*** Opening Data supplied ***

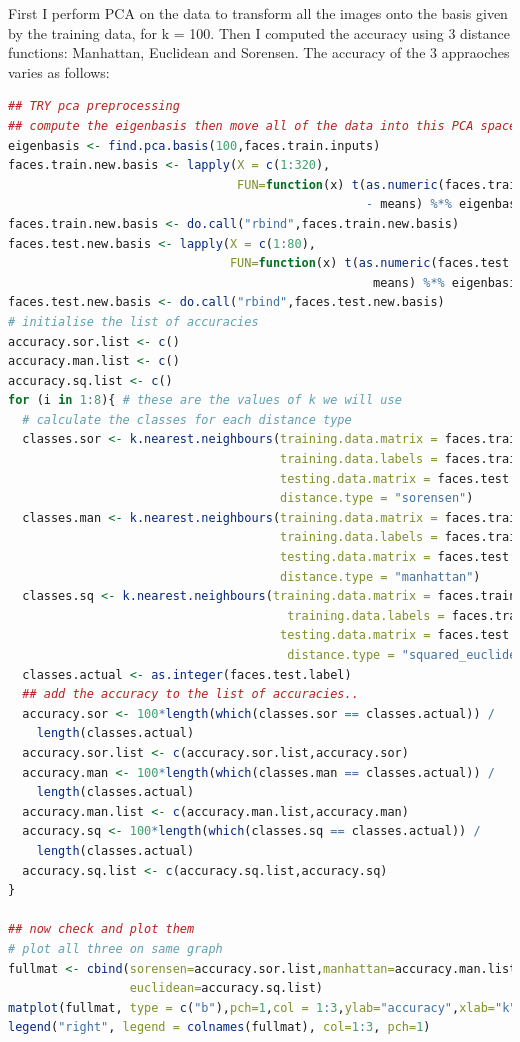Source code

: \documentclass[11pt]{article}
\begin{document}
First I perform PCA on the data to transform all the images onto the basis given by the training data, for k = 100. Then I computed the accuracy using 3 distance functions: Manhattan, Euclidean and Sorensen. The accuracy of the 3 appraoches varies as follows:
\begin{lstlisting}[linewidth=18.4cm,language=R]
## TRY pca preprocessing
## compute the eigenbasis then move all of the data into this PCA space
eigenbasis <- find.pca.basis(100,faces.train.inputs)
faces.train.new.basis <- lapply(X = c(1:320),
                                FUN=function(x) t(as.numeric(faces.train.inputs[x,]) 
                                                  - means) %*% eigenbasis)
faces.train.new.basis <- do.call("rbind",faces.train.new.basis)
faces.test.new.basis <- lapply(X = c(1:80),
                               FUN=function(x) t(as.numeric(faces.test.inputs[x,]) -
                                                   means) %*% eigenbasis)
faces.test.new.basis <- do.call("rbind",faces.test.new.basis)
# initialise the list of accuracies
accuracy.sor.list <- c()
accuracy.man.list <- c()
accuracy.sq.list <- c()
for (i in 1:8){ # these are the values of k we will use
  # calculate the classes for each distance type
  classes.sor <- k.nearest.neighbours(training.data.matrix = faces.train.new.basis , 
                                      training.data.labels = faces.train.label, 
                                      testing.data.matrix = faces.test.new.basis,K=i, 
                                      distance.type = "sorensen")
  classes.man <- k.nearest.neighbours(training.data.matrix = faces.train.new.basis, 
                                      training.data.labels = faces.train.label, 
                                      testing.data.matrix = faces.test.new.basis,K=i,
                                      distance.type = "manhattan")
  classes.sq <- k.nearest.neighbours(training.data.matrix = faces.train.new.basis, 
                                       training.data.labels = faces.train.label, 
                                      testing.data.matrix = faces.test.new.basis,K=i, 
                                       distance.type = "squared_euclidean")
  classes.actual <- as.integer(faces.test.label)
  ## add the accuracy to the list of accuracies..
  accuracy.sor <- 100*length(which(classes.sor == classes.actual)) / 
    length(classes.actual)
  accuracy.sor.list <- c(accuracy.sor.list,accuracy.sor)
  accuracy.man <- 100*length(which(classes.man == classes.actual)) / 
    length(classes.actual)
  accuracy.man.list <- c(accuracy.man.list,accuracy.man)
  accuracy.sq <- 100*length(which(classes.sq == classes.actual)) / 
    length(classes.actual)
  accuracy.sq.list <- c(accuracy.sq.list,accuracy.sq)
}

## now check and plot them
# plot all three on same graph
fullmat <- cbind(sorensen=accuracy.sor.list,manhattan=accuracy.man.list,
                 euclidean=accuracy.sq.list)
matplot(fullmat, type = c("b"),pch=1,col = 1:3,ylab="accuracy",xlab="k") #plot
legend("right", legend = colnames(fullmat), col=1:3, pch=1) 
\end{lstlisting}
\end{document}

*** Closing Data supplied ***

Output exactly one stretch of the listing: from the line containing "accuracy.man.list <- c()" through the line containing "classes.sor <- k.nearest.neighbours(training.data.matrix", both end lines included.

*Problem solution:*
accuracy.man.list <- c()
accuracy.sq.list <- c()
for (i in 1:8){ # these are the values of k we will use
  # calculate the classes for each distance type
  classes.sor <- k.nearest.neighbours(training.data.matrix = faces.train.new.basis , 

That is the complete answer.